* EXERCISE PROMPT *
Reproduce this listing in full.
*** Opening SUPPLIED MATERIAL ***
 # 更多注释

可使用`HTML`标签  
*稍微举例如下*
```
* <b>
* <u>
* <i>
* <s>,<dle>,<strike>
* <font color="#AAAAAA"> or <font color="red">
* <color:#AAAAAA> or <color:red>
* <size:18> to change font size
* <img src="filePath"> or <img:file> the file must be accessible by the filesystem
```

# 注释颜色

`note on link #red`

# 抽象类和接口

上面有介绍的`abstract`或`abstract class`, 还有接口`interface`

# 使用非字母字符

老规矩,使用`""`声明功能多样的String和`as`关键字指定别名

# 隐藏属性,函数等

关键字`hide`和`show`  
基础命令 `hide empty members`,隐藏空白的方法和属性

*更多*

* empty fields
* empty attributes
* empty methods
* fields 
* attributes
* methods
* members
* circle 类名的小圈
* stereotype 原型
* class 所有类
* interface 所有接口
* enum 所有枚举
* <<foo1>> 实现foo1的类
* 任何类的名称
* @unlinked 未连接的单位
*** Closing SUPPLIED MATERIAL ***
* EXERCISE RESPONSE *
 # 更多注释

可使用`HTML`标签  
*稍微举例如下*
```
* <b>
* <u>
* <i>
* <s>,<dle>,<strike>
* <font color="#AAAAAA"> or <font color="red">
* <color:#AAAAAA> or <color:red>
* <size:18> to change font size
* <img src="filePath"> or <img:file> the file must be accessible by the filesystem
```

# 注释颜色

`note on link #red`

# 抽象类和接口

上面有介绍的`abstract`或`abstract class`, 还有接口`interface`

# 使用非字母字符

老规矩,使用`""`声明功能多样的String和`as`关键字指定别名

# 隐藏属性,函数等

关键字`hide`和`show`  
基础命令 `hide empty members`,隐藏空白的方法和属性

*更多*

* empty fields
* empty attributes
* empty methods
* fields 
* attributes
* methods
* members
* circle 类名的小圈
* stereotype 原型
* class 所有类
* interface 所有接口
* enum 所有枚举
* <<foo1>> 实现foo1的类
* 任何类的名称
* @unlinked 未连接的单位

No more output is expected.